Reputation: 1355
I was just practising with GNU make and I was trying to write a clean
target, the make file is this:
includePath := -I $(CURDIR)
outputDir = $(CURDIR)/output
COMPILER := g++
standard := -std=c++17
#sourceFiles
main.cpp := main.cpp
#output files
binaryPath = $(outputDir)
binary = main.out
#int_binaryPath = intermediate binary
int_binaryPath = $(outputDir)/int_binaries
int_binary = main.o
GPP = $(COMPILER) $(standard) $(includePath)
#print info while make is executing
# $(info $(includeDir) )
VPATH = outputDir/int_binaries $(CURDIR)/glad/src
#build=compile,link and run
$(binary): $(int_binary) glad.c -lGL -lGLU -lglfw -ldl
$(GPP) $(int_binaryPath)/main.o $(CURDIR)/glad/src/glad.c -o $(binaryPath)/$@ -lGL -lGLU -lglfw -ldl
$(int_binary): $(main.cpp)
$(GPP) $(main.cpp) -c -o $(int_binaryPath)/$(int_binary)
build: $(binary)
$(binaryPath)/$(binary)
build@bg: $(binary)
$(binaryPath)/$(binary) &
rebuild: clean build
@echo "rebuild successful"
.PHONY: clean
clean:
ifeq($(wildcard $(outputDir)/$(binary)), $(outputDir)/$(binary))
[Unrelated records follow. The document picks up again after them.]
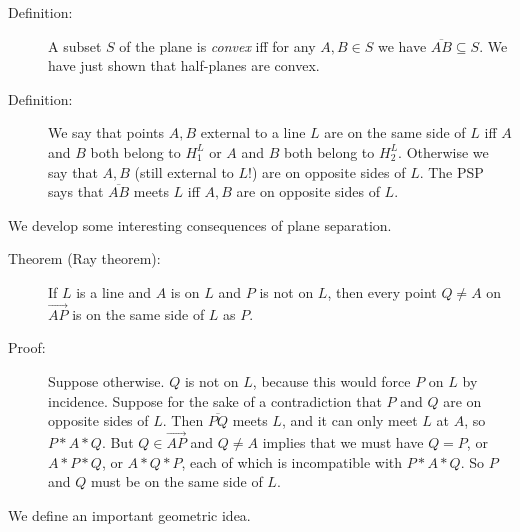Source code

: \documentclass[12pt]{article}
\begin{document}
\begin{description}

\item[Definition:]  A subset $S$ of the plane is {\em convex\/} iff for any $A,B \in S$ we have $\overline{AB} \subseteq S$.  We have just shown that half-planes are convex.

\item[Definition:]  We say that points $A,B$ external to a line $L$ are on the same side of $L$ iff $A$ and $B$ both belong to $H^L_1$  or $A$ and $B$ both belong to $H^L_2$.
Otherwise we say that $A,B$ (still external to $L$!) are on opposite sides of $L$.  The PSP says that $\overline{AB}$ meets $L$ iff $A,B$ are on opposite sides of $L$.

\end{description}

We develop some interesting consequences of plane separation.

\begin{description}

\item[Theorem (Ray theorem):]  If $L$ is a line and $A$ is on $L$ and $P$ is not on $L$, then every point $Q \neq A$ on $\overrightarrow{AP}$ is on the same side of $L$ as $P$.

\item[Proof:]  Suppose otherwise.  $Q$ is not on $L$, because this would force $P$ on $L$ by incidence.  Suppose for the sake of a contradiction that $P$ and $Q$ are on opposite sides of $L$.  Then $\overline{PQ}$ meets $L$, and it can only meet $L$ at $A$, so $P*A*Q$.  But $Q \in \overrightarrow{AP}$ and $Q \neq A$ implies that we must have
$Q=P$, or $A*P*Q$, or $A*Q*P$, each of which is incompatible with $P*A*Q$.  So $P$ and $Q$ must be on the same side of $L$.

\end{description}

We define an important geometric idea.
\end{document}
rm -rf $(outputDir)/$(binary)
else ifeq($(wildcard $(outputDir)/$(int_binary)), $(outputDir)/$(int_binary))
rm -rf $(outputDir)/$(int_binary)
endif
now the part that is throwing up error is this:
.PHONY: clean
clean:
ifeq($(wildcard $(outputDir)/$(binary)), $(outputDir)/$(binary)) #this has spaces, line 47
rm -rf $(outputDir)/$(binary) #this has 2 tabs, but even 1 tab didn't work
else ifeq($(wildcard $(outputDir)/$(int_binary)), $(outputDir)/$(int_binary))
rm -rf $(outputDir)/$(int_binary)
endif
now, when I do make clean
, it returns the following error:
makefile:47: *** missing separator. Stop.
What exactly am I doing wrong? Why isn't it working and what does the error mean?
Upvotes: 0
Views: 355
Reputation: 100956
You have to have a space between the ifeq
and the open paren.
You have other issues; for example there's no comma between words in the wildcard
function, so you're literally asking it to look for the file ./output/main.out,
(including the ,
) exists.
Anyway, this is not needed because rm -rf foo
is simply a no-op if foo
doesn't exist... you don't need all this complexity.